### TASK PROMPT
When copying the entries below, leave out every picture and keep the rest exact.

### DATA
*** Begin section ***
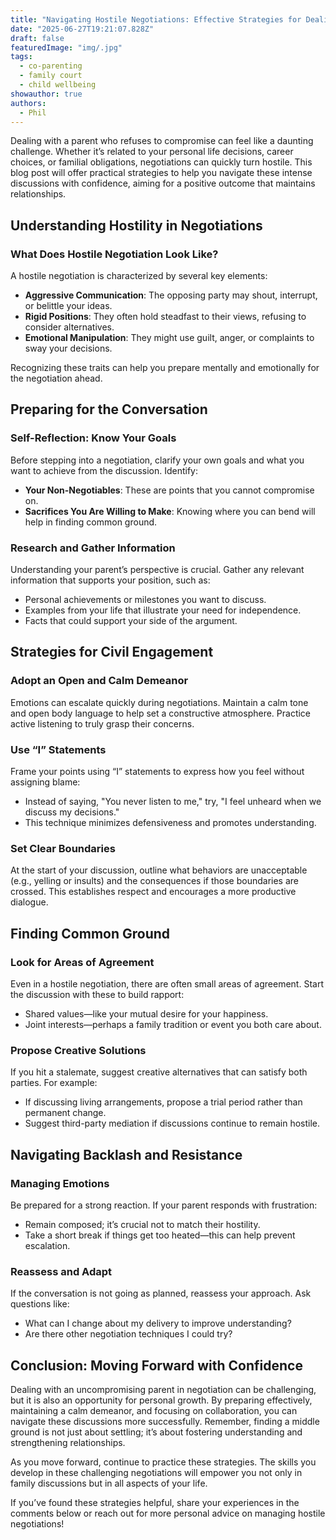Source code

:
 ```yaml
---
title: "Navigating Hostile Negotiations: Effective Strategies for Dealing with an Uncompromising Parent"
date: "2025-06-27T19:21:07.828Z"
draft: false
featuredImage: "img/.jpg"
tags:
  - co-parenting
  - family court
  - child wellbeing
showauthor: true
authors:
  - Phil
---
```




Dealing with a parent who refuses to compromise can feel like a daunting challenge. Whether it’s related to your personal life decisions, career choices, or familial obligations, negotiations can quickly turn hostile. This blog post will offer practical strategies to help you navigate these intense discussions with confidence, aiming for a positive outcome that maintains relationships.

## Understanding Hostility in Negotiations

### What Does Hostile Negotiation Look Like?
A hostile negotiation is characterized by several key elements:
- **Aggressive Communication**: The opposing party may shout, interrupt, or belittle your ideas.
- **Rigid Positions**: They often hold steadfast to their views, refusing to consider alternatives.
- **Emotional Manipulation**: They might use guilt, anger, or complaints to sway your decisions.

Recognizing these traits can help you prepare mentally and emotionally for the negotiation ahead.

## Preparing for the Conversation

### Self-Reflection: Know Your Goals
Before stepping into a negotiation, clarify your own goals and what you want to achieve from the discussion. Identify:
- **Your Non-Negotiables**: These are points that you cannot compromise on.
- **Sacrifices You Are Willing to Make**: Knowing where you can bend will help in finding common ground.

### Research and Gather Information
Understanding your parent’s perspective is crucial. Gather any relevant information that supports your position, such as:
- Personal achievements or milestones you want to discuss.
- Examples from your life that illustrate your need for independence.
- Facts that could support your side of the argument.

## Strategies for Civil Engagement

### Adopt an Open and Calm Demeanor
Emotions can escalate quickly during negotiations. Maintain a calm tone and open body language to help set a constructive atmosphere. Practice active listening to truly grasp their concerns.

### Use “I” Statements
Frame your points using “I” statements to express how you feel without assigning blame:
- Instead of saying, "You never listen to me," try, "I feel unheard when we discuss my decisions."
- This technique minimizes defensiveness and promotes understanding.

### Set Clear Boundaries
At the start of your discussion, outline what behaviors are unacceptable (e.g., yelling or insults) and the consequences if those boundaries are crossed. This establishes respect and encourages a more productive dialogue.

## Finding Common Ground

### Look for Areas of Agreement
Even in a hostile negotiation, there are often small areas of agreement. Start the discussion with these to build rapport:
- Shared values—like your mutual desire for your happiness.
- Joint interests—perhaps a family tradition or event you both care about.

### Propose Creative Solutions
If you hit a stalemate, suggest creative alternatives that can satisfy both parties. For example:
- If discussing living arrangements, propose a trial period rather than permanent change.
- Suggest third-party mediation if discussions continue to remain hostile.

## Navigating Backlash and Resistance

### Managing Emotions
Be prepared for a strong reaction. If your parent responds with frustration:
- Remain composed; it’s crucial not to match their hostility.
- Take a short break if things get too heated—this can help prevent escalation.

### Reassess and Adapt
If the conversation is not going as planned, reassess your approach. Ask questions like:
- What can I change about my delivery to improve understanding?
- Are there other negotiation techniques I could try?

## Conclusion: Moving Forward with Confidence

Dealing with an uncompromising parent in negotiation can be challenging, but it is also an opportunity for personal growth. By preparing effectively, maintaining a calm demeanor, and focusing on collaboration, you can navigate these discussions more successfully. Remember, finding a middle ground is not just about settling; it’s about fostering understanding and strengthening relationships.

As you move forward, continue to practice these strategies. The skills you develop in these challenging negotiations will empower you not only in family discussions but in all aspects of your life. 

If you’ve found these strategies helpful, share your experiences in the comments below or reach out for more personal advice on managing hostile negotiations!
*** End section ***
### EXERCISE OUTPUT
Source code

:
 ```yaml
---
title: "Navigating Hostile Negotiations: Effective Strategies for Dealing with an Uncompromising Parent"
date: "2025-06-27T19:21:07.828Z"
draft: false
featuredImage: "img/.jpg"
tags:
  - co-parenting
  - family court
  - child wellbeing
showauthor: true
authors:
  - Phil
---
```




Dealing with a parent who refuses to compromise can feel like a daunting challenge. Whether it’s related to your personal life decisions, career choices, or familial obligations, negotiations can quickly turn hostile. This blog post will offer practical strategies to help you navigate these intense discussions with confidence, aiming for a positive outcome that maintains relationships.

## Understanding Hostility in Negotiations

### What Does Hostile Negotiation Look Like?
A hostile negotiation is characterized by several key elements:
- **Aggressive Communication**: The opposing party may shout, interrupt, or belittle your ideas.
- **Rigid Positions**: They often hold steadfast to their views, refusing to consider alternatives.
- **Emotional Manipulation**: They might use guilt, anger, or complaints to sway your decisions.

Recognizing these traits can help you prepare mentally and emotionally for the negotiation ahead.

## Preparing for the Conversation

### Self-Reflection: Know Your Goals
Before stepping into a negotiation, clarify your own goals and what you want to achieve from the discussion. Identify:
- **Your Non-Negotiables**: These are points that you cannot compromise on.
- **Sacrifices You Are Willing to Make**: Knowing where you can bend will help in finding common ground.

### Research and Gather Information
Understanding your parent’s perspective is crucial. Gather any relevant information that supports your position, such as:
- Personal achievements or milestones you want to discuss.
- Examples from your life that illustrate your need for independence.
- Facts that could support your side of the argument.

## Strategies for Civil Engagement

### Adopt an Open and Calm Demeanor
Emotions can escalate quickly during negotiations. Maintain a calm tone and open body language to help set a constructive atmosphere. Practice active listening to truly grasp their concerns.

### Use “I” Statements
Frame your points using “I” statements to express how you feel without assigning blame:
- Instead of saying, "You never listen to me," try, "I feel unheard when we discuss my decisions."
- This technique minimizes defensiveness and promotes understanding.

### Set Clear Boundaries
At the start of your discussion, outline what behaviors are unacceptable (e.g., yelling or insults) and the consequences if those boundaries are crossed. This establishes respect and encourages a more productive dialogue.

## Finding Common Ground

### Look for Areas of Agreement
Even in a hostile negotiation, there are often small areas of agreement. Start the discussion with these to build rapport:
- Shared values—like your mutual desire for your happiness.
- Joint interests—perhaps a family tradition or event you both care about.

### Propose Creative Solutions
If you hit a stalemate, suggest creative alternatives that can satisfy both parties. For example:
- If discussing living arrangements, propose a trial period rather than permanent change.
- Suggest third-party mediation if discussions continue to remain hostile.

## Navigating Backlash and Resistance

### Managing Emotions
Be prepared for a strong reaction. If your parent responds with frustration:
- Remain composed; it’s crucial not to match their hostility.
- Take a short break if things get too heated—this can help prevent escalation.

### Reassess and Adapt
If the conversation is not going as planned, reassess your approach. Ask questions like:
- What can I change about my delivery to improve understanding?
- Are there other negotiation techniques I could try?

## Conclusion: Moving Forward with Confidence

Dealing with an uncompromising parent in negotiation can be challenging, but it is also an opportunity for personal growth. By preparing effectively, maintaining a calm demeanor, and focusing on collaboration, you can navigate these discussions more successfully. Remember, finding a middle ground is not just about settling; it’s about fostering understanding and strengthening relationships.

As you move forward, continue to practice these strategies. The skills you develop in these challenging negotiations will empower you not only in family discussions but in all aspects of your life. 

If you’ve found these strategies helpful, share your experiences in the comments below or reach out for more personal advice on managing hostile negotiations!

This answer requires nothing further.